DOJ charges cybersecurity official for attack on Georgia hospital

Vikas Singla is facing decades in prison for allegedly stealing patient information and disrupting services at a hospital near Atlanta in 2018.
Written by Jonathan Greig, Contributor

The Justice Department filed charges against a former cybersecurity official this week over a 2018 cyberattack on Gwinnett Medical Center in Georgia.

Vikas Singla was indicted for allegedly stealing information from a digitizing device while also disrupting the hospital's phone and printer services. 

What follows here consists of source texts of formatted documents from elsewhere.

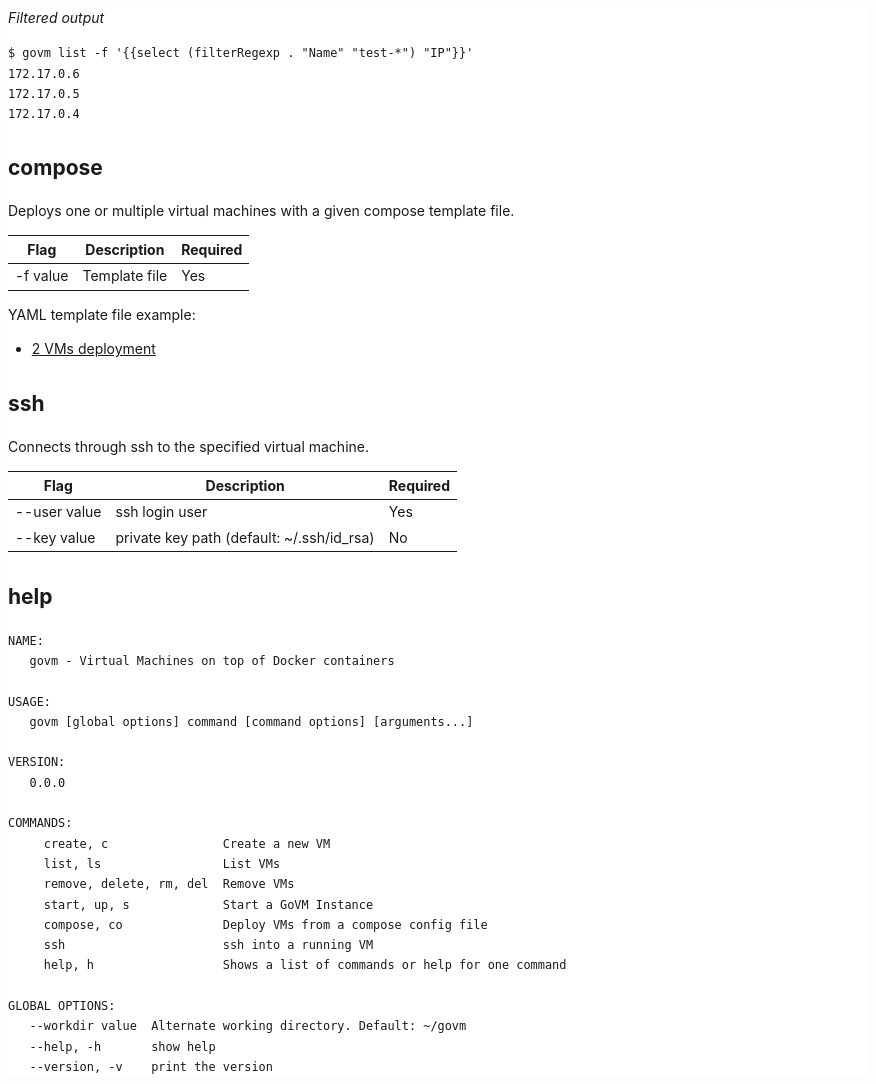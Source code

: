 *Filtered output*
```
$ govm list -f '{{select (filterRegexp . "Name" "test-*") "IP"}}'
172.17.0.6
172.17.0.5
172.17.0.4
```

compose
-------
Deploys one or multiple virtual machines with a given compose template file.

| Flag     | Description   | Required |
|----------|---------------|----------|
| -f value | Template file | Yes      |

YAML template file example:
- [2 VMs deployment](data/compose/example_v1.yml)

ssh
---

Connects through ssh to the specified virtual machine.

| Flag         | Description                               | Required |
|--------------|-------------------------------------------|----------|
| --user value | ssh login user                            | Yes      |
| --key value  | private key path (default: ~/.ssh/id_rsa) | No       |

help
----

```
NAME:
   govm - Virtual Machines on top of Docker containers

USAGE:
   govm [global options] command [command options] [arguments...]

VERSION:
   0.0.0

COMMANDS:
     create, c                Create a new VM
     list, ls                 List VMs
     remove, delete, rm, del  Remove VMs
     start, up, s             Start a GoVM Instance
     compose, co              Deploy VMs from a compose config file
     ssh                      ssh into a running VM
     help, h                  Shows a list of commands or help for one command

GLOBAL OPTIONS:
   --workdir value  Alternate working directory. Default: ~/govm
   --help, -h       show help
   --version, -v    print the version
```
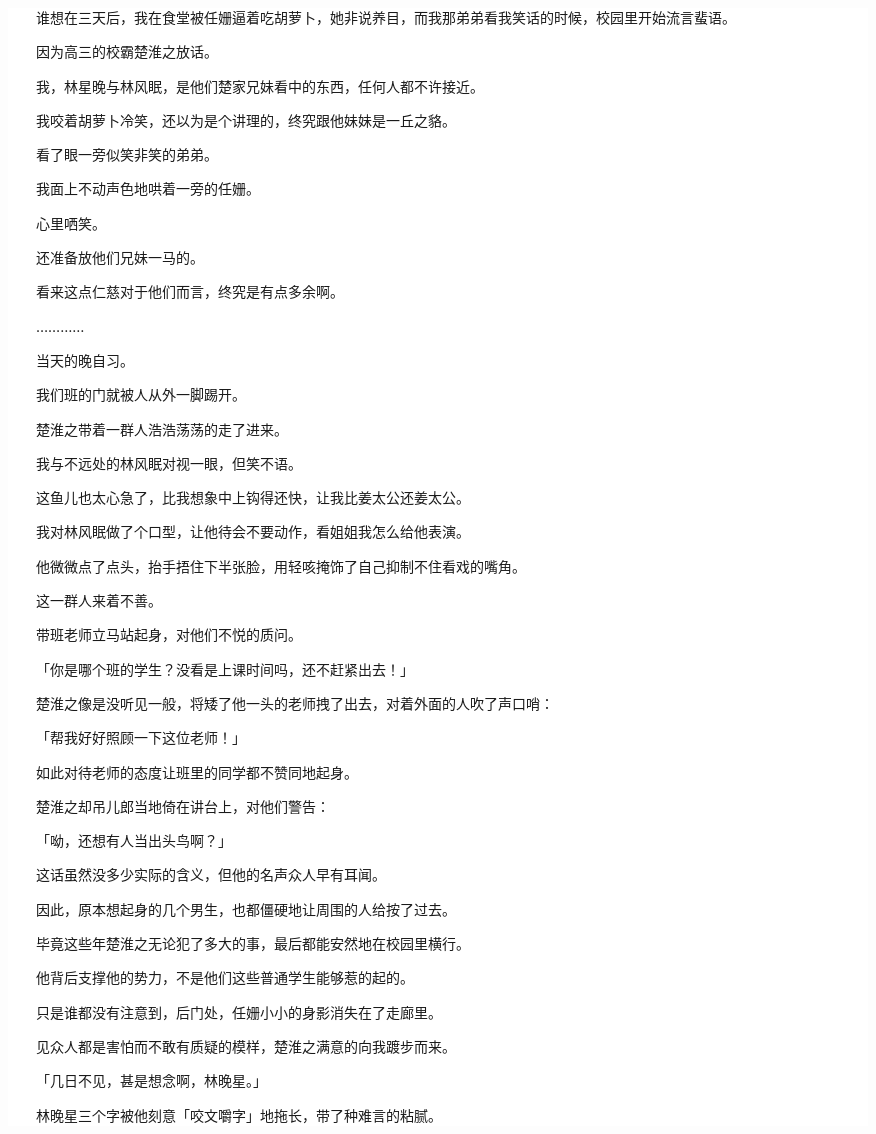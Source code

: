 &emsp;&emsp;谁想在三天后，我在食堂被任姗逼着吃胡萝卜，她非说养目，而我那弟弟看我笑话的时候，校园里开始流言蜚语。  
  
&emsp;&emsp;因为高三的校霸楚淮之放话。  
  
&emsp;&emsp;我，林星晚与林风眠，是他们楚家兄妹看中的东西，任何人都不许接近。  
  
&emsp;&emsp;我咬着胡萝卜冷笑，还以为是个讲理的，终究跟他妹妹是一丘之貉。  
  
&emsp;&emsp;看了眼一旁似笑非笑的弟弟。  
  
&emsp;&emsp;我面上不动声色地哄着一旁的任姗。  
  
&emsp;&emsp;心里哂笑。  
  
&emsp;&emsp;还准备放他们兄妹一马的。  
  
&emsp;&emsp;看来这点仁慈对于他们而言，终究是有点多余啊。  
  
&emsp;&emsp;…………  
  
&emsp;&emsp;当天的晚自习。  
  
&emsp;&emsp;我们班的门就被人从外一脚踢开。  
  
&emsp;&emsp;楚淮之带着一群人浩浩荡荡的走了进来。  
  
&emsp;&emsp;我与不远处的林风眠对视一眼，但笑不语。  
  
&emsp;&emsp;这鱼儿也太心急了，比我想象中上钩得还快，让我比姜太公还姜太公。  
  
&emsp;&emsp;我对林风眠做了个口型，让他待会不要动作，看姐姐我怎么给他表演。  
  
&emsp;&emsp;他微微点了点头，抬手捂住下半张脸，用轻咳掩饰了自己抑制不住看戏的嘴角。  
  
&emsp;&emsp;这一群人来着不善。  
  
&emsp;&emsp;带班老师立马站起身，对他们不悦的质问。  
  
&emsp;&emsp;「你是哪个班的学生？没看是上课时间吗，还不赶紧出去！」  
  
&emsp;&emsp;楚淮之像是没听见一般，将矮了他一头的老师拽了出去，对着外面的人吹了声口哨：  
  
&emsp;&emsp;「帮我好好照顾一下这位老师！」  
  
&emsp;&emsp;如此对待老师的态度让班里的同学都不赞同地起身。  
  
&emsp;&emsp;楚淮之却吊儿郎当地倚在讲台上，对他们警告：  
  
&emsp;&emsp;「呦，还想有人当出头鸟啊？」  
  
&emsp;&emsp;这话虽然没多少实际的含义，但他的名声众人早有耳闻。  
  
&emsp;&emsp;因此，原本想起身的几个男生，也都僵硬地让周围的人给按了过去。  
  
&emsp;&emsp;毕竟这些年楚淮之无论犯了多大的事，最后都能安然地在校园里横行。  
  
&emsp;&emsp;他背后支撑他的势力，不是他们这些普通学生能够惹的起的。  
  
&emsp;&emsp;只是谁都没有注意到，后门处，任姗小小的身影消失在了走廊里。  
  
&emsp;&emsp;见众人都是害怕而不敢有质疑的模样，楚淮之满意的向我踱步而来。  
  
&emsp;&emsp;「几日不见，甚是想念啊，林晚星。」  
  
&emsp;&emsp;林晚星三个字被他刻意「咬文嚼字」地拖长，带了种难言的粘腻。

While the indictment did not name the company the 45-year-old worked for, Bleeping Computer reported he was chief operating officer of a healthcare-focused network security firm called Securolytics. 

The Marietta-native allegedly had help with the attack. The indictment said Singla was "aided and abetted by unknown others" on September 27, 2018 when he hacked into the hospital's Ascom phone system as well as a series of Lexmark printers and a Hologic R2 Digitizer.

Singla appeared before US Magistrate Judge Linda Walker of the U.S. District Court for the Northern District of Georgia on Thursday and was charged with 17 counts of intentional damage to a protected computer. Each count carries a sentence of up to 10 years in prison. 

He is also facing a charge of obtaining information by computer from a protected computer.

Less than a month after the intrusion, Gwinnett Medical Center began investigating their own systems after patient information appeared online, according to ZDNet. They traced the breach back to an IT intrusion on September 29 -- just two days after Singla's alleged actions -- and said the attackers were threatening the 500-bed non-profit hospital. 

After three days, the attackers released full names, dates of birth, and gender of some patients while also boasting to news outlets about their access to the hospital's systems. 

One of the attackers, angry that the hospital initially denied it was hacked, messaged security blog Salted Hash to tout their control of the hospital, writing, "does GMC have control of this system. The answer is no. The last time we checked, we own their Ascom system and their data."

The FBI and Justice Department did not say whether the two attacks were connected, but Acting US Attorney for Georgia Kurt Erskine said Singla "allegedly compromised Gwinnett Medical Center's operations in part for his own personal gain." 

Chris Hacker, Special Agent in Charge of the FBI's Atlanta Field Office, added that the cyberattack could have had disastrous consequences and noted that patients' personal information was compromised due to Singla's alleged actions.